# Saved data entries
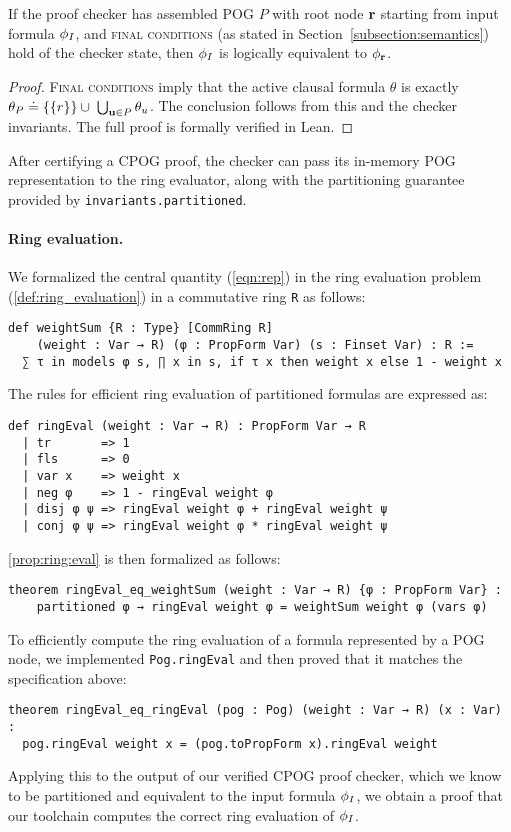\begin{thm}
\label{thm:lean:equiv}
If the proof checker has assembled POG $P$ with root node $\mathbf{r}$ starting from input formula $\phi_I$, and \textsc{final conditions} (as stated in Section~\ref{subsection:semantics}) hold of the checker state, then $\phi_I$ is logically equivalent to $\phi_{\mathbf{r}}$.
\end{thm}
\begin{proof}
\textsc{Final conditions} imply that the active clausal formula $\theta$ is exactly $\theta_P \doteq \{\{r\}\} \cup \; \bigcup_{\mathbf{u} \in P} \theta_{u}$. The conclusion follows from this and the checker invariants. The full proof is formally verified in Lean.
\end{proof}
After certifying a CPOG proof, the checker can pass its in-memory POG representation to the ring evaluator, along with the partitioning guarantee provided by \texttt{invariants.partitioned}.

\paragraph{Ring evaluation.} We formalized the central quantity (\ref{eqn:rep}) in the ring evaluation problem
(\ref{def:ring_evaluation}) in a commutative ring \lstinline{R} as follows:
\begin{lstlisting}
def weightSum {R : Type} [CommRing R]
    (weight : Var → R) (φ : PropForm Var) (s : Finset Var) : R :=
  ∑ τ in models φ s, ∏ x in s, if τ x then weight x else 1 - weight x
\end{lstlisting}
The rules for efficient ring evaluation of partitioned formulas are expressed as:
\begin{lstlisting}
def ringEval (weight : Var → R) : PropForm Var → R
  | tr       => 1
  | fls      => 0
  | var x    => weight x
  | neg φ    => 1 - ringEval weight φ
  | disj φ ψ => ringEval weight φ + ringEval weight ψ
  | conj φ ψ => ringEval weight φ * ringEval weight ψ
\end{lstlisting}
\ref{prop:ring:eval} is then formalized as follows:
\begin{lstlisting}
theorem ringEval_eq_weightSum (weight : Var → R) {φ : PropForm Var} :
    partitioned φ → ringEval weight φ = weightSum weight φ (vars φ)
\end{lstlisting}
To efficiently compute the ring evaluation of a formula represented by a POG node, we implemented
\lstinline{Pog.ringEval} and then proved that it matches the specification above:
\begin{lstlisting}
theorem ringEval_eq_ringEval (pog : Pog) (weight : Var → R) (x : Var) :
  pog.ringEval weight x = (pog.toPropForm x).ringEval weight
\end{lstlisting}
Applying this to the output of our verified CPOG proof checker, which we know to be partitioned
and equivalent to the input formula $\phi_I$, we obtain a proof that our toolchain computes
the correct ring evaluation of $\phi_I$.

# HOW TO COMPLETE THIS TASK
Look above for the line containing "φ + ringEval weight ψ". Output from there through the line containing "and then proved", exactly and inclusively.

# RESULT OF THE EXERCISE
  | disj φ ψ => ringEval weight φ + ringEval weight ψ
  | conj φ ψ => ringEval weight φ * ringEval weight ψ
\end{lstlisting}
\ref{prop:ring:eval} is then formalized as follows:
\begin{lstlisting}
theorem ringEval_eq_weightSum (weight : Var → R) {φ : PropForm Var} :
    partitioned φ → ringEval weight φ = weightSum weight φ (vars φ)
\end{lstlisting}
To efficiently compute the ring evaluation of a formula represented by a POG node, we implemented
\lstinline{Pog.ringEval} and then proved that it matches the specification above:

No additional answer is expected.